Task item = In your answer, every line of the records should be written out exactly.

── Available data ──

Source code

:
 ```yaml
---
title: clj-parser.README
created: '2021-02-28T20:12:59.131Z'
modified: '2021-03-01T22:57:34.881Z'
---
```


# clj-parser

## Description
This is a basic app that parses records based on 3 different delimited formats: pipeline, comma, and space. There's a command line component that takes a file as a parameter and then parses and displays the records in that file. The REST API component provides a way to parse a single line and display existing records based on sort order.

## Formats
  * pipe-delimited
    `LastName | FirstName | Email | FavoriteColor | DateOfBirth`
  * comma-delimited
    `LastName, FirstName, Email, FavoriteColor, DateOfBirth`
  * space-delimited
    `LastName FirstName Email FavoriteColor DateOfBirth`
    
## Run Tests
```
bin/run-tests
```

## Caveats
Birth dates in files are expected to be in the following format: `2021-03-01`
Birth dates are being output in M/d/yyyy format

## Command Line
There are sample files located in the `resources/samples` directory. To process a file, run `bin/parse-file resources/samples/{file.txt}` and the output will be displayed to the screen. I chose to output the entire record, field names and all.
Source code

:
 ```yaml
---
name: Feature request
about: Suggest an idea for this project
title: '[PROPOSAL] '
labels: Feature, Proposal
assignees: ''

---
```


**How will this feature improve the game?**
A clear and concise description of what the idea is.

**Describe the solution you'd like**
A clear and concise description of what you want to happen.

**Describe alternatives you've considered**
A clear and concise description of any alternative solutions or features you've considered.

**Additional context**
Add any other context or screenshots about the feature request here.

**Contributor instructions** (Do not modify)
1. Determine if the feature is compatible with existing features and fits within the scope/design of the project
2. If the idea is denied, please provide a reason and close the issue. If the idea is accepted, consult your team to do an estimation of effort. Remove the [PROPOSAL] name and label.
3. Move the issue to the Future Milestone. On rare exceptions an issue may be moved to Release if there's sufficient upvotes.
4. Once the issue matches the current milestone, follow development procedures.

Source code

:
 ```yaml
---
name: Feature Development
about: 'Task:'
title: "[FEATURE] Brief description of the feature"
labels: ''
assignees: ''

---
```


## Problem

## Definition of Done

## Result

───

Your solution =
Source code

:
 ```yaml
---
title: clj-parser.README
created: '2021-02-28T20:12:59.131Z'
modified: '2021-03-01T22:57:34.881Z'
---
```


# clj-parser

## Description
This is a basic app that parses records based on 3 different delimited formats: pipeline, comma, and space. There's a command line component that takes a file as a parameter and then parses and displays the records in that file. The REST API component provides a way to parse a single line and display existing records based on sort order.

## Formats
  * pipe-delimited
    `LastName | FirstName | Email | FavoriteColor | DateOfBirth`
  * comma-delimited
    `LastName, FirstName, Email, FavoriteColor, DateOfBirth`
  * space-delimited
    `LastName FirstName Email FavoriteColor DateOfBirth`
    
## Run Tests
```
bin/run-tests
```

## Caveats
Birth dates in files are expected to be in the following format: `2021-03-01`
Birth dates are being output in M/d/yyyy format

## Command Line
There are sample files located in the `resources/samples` directory. To process a file, run `bin/parse-file resources/samples/{file.txt}` and the output will be displayed to the screen. I chose to output the entire record, field names and all.
Source code

:
 ```yaml
---
name: Feature request
about: Suggest an idea for this project
title: '[PROPOSAL] '
labels: Feature, Proposal
assignees: ''

---
```


**How will this feature improve the game?**
A clear and concise description of what the idea is.

**Describe the solution you'd like**
A clear and concise description of what you want to happen.

**Describe alternatives you've considered**
A clear and concise description of any alternative solutions or features you've considered.

**Additional context**
Add any other context or screenshots about the feature request here.

**Contributor instructions** (Do not modify)
1. Determine if the feature is compatible with existing features and fits within the scope/design of the project
2. If the idea is denied, please provide a reason and close the issue. If the idea is accepted, consult your team to do an estimation of effort. Remove the [PROPOSAL] name and label.
3. Move the issue to the Future Milestone. On rare exceptions an issue may be moved to Release if there's sufficient upvotes.
4. Once the issue matches the current milestone, follow development procedures.

Source code

:
 ```yaml
---
name: Feature Development
about: 'Task:'
title: "[FEATURE] Brief description of the feature"
labels: ''
assignees: ''

---
```


## Problem

## Definition of Done

## Result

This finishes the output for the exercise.